Once you know how CPU address translation works, you can use it to do some surprisingly powerful operations that would have seemed difficult or impossible otherwise.
Looking at this code been a long time since I used cpu's the circular buffer seems only to store 8 bit values is this due to the allocation method how woudl you allocate 32 bit integer storage
I wonder if virtual memory was available for the xbox360. I remember doing a simple playback function to show the last 5s of gameplay before the player lost. For this I just created a circular buffer but managed it myself. This was at the beginning of my career and didn't knew this kind of tricks.
Great timing. I just so happen to be deep in kernel development on this exact subject matter.

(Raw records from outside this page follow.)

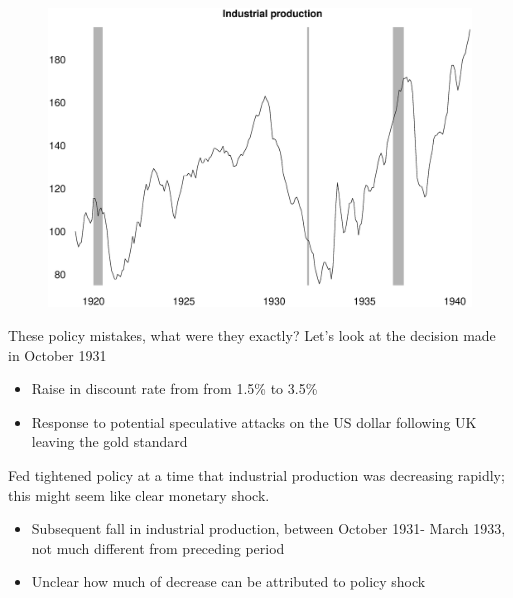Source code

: \documentclass{beamer}
\begin{document}
\begin{frame}
  \begin{figure}
    \includegraphics[scale=.3]{industrial_production.eps}
  \end{figure}
\end{frame}

\begin{frame}
 These policy mistakes, what were they exactly?
 Let's look at the decision made in October 1931
 \medskip
  \begin{itemize}
    \item Raise in discount rate from from 1.5\% to 3.5\%
    \item Response to potential speculative attacks on the US dollar following UK leaving the gold standard
  \end{itemize}  
\end{frame}

\begin{frame}
Fed tightened policy at a time that industrial production was decreasing rapidly; this might seem like clear monetary shock.
\medskip  
  \begin{itemize}
    \item Subsequent fall in industrial production, between October 1931- March 1933, not much different from preceding period
    \item Unclear how much of decrease can be attributed to policy shock
  \end{itemize}  
\end{frame}
\end{document}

Do you think it would make sense to provide a facility in which the kernel provides distinct virtual address spaces for more than one application to facilitate memory mapping to a single physical space?

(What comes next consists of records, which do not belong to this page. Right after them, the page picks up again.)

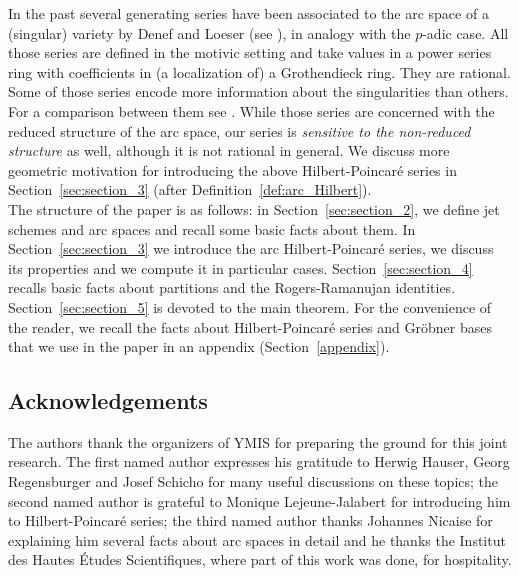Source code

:In the past several generating series have been associated to
the arc space of a (singular) variety by Denef and Loeser (see
\cite{denef_loeser,denef_loeser_definable_sets}), in analogy with the
$p$-adic case. All those series are defined in the motivic setting and
take values in a power series ring with coefficients in (a
localization of) a Grothendieck ring. They are rational. Some of those
series encode more information about the singularities than
others. For a comparison between them see
\cite{nicaise_manuscripta,nicaise,helena_pedro}. While those series
are concerned with the reduced structure of the arc space, our series
is \emph{sensitive to the non-reduced structure} as well, although it is not
rational in general. We discuss more geometric motivation for introducing the above Hilbert-Poincar\'{e} series in Section~\ref{sec:section_3} (after Definition~\ref{def:arc_Hilbert}).\\

The structure of the paper is as follows: in Section~\ref{sec:section_2}, we define jet schemes and arc spaces and recall some basic facts about them.
In Section~\ref{sec:section_3} we introduce the arc
Hilbert-Poincar\'{e} series, we discuss its properties and we compute
it in particular cases. Section~\ref{sec:section_4} recalls basic
facts about partitions and the Rogers-Ramanujan
identities. Section~\ref{sec:section_5} is devoted to the main
theorem. For the convenience of the reader, we recall the facts about
Hilbert-Poincar\'{e} series and Gr\"obner bases that we use in the
paper in an appendix (Section~\ref{appendix}).

\subsection*{Acknowledgements} 
The authors thank the organizers of YMIS for preparing the ground for
this joint research. The first named author expresses his gratitude to
Herwig Hauser, Georg Regensburger and Josef Schicho for many useful
discussions on these topics; the second named author is grateful to
Monique Lejeune-Jalabert for introducing him to Hilbert-Poincar\'{e}
series; the third named author thanks Johannes Nicaise for explaining 
him several facts about arc spaces in detail and he thanks the
Institut des Hautes \'{E}tudes Scientifiques, where part of this work
was done, for hospitality.\\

Do you mean allowing two processes to share the same physical memory? If so, yes, that is a definite requirement for operating systems these days. Windows, Linux, and MacOS all support this feature as a means for fast interprocess communication.
On Linux mmap has a MAP_32BIT flag to put the mapping into the first 2 gigabytes of the address space. The manual also says about the flag that "it was added to allow thread stacks to be allocated somewhere in the first 2 GB of memory, so as to improve context-switch performance on some early 64-bit processors. Modern x86-64 processors no longer have this performance problem, so use of this flag is not required on those systems."
So this kind of mapping is available, but just using 32bit offsets is probably the more straight-forward choice.
For the 32-on-64 example (listing 124) I believe you could also use VirtualQueryEx to enumerate the occupied virtual ranges from 0 to 2^32 and then reserve the gap ranges, as an alternative to your trial-and-error VirtualAllocs.
Since RIP-relative addressing is +/- 2 GB and since .bss is zero filled without taking up space on disk you could also consider a "safe" array size like 1 GB and still be in range of all instructions in the executable's code section. I tested that this works with clang, but it does require that you're okay with committing (not just reserving) 1 GB (or whatever size) at executable load time. Compared to just the movzx for the low 32-bit address space allocation, this costs you an extra RIP-relative lea.
My assumption for how you would ship this if you wanted to (which I don't, but...) is that you would first use VirtualQuery to map the range and build your own internal memory allocation map. You would then allocate out of that map, and every time the corresponding VirtualAlloc failed, you would then re-probe the covered region with VirtualQuery to update your map.
I'm pretty sure this is not worth it, because even with that (or the new VirtualAlloc2 API), you still have the intractable problem of the OS not guaranteeing any particular amount of available address space in that range. So shipping a program with 32-bit pointers seems to risky, because no matter how small you make the required memory for that part of the program, it still could just not have that space available below 4GB, technically.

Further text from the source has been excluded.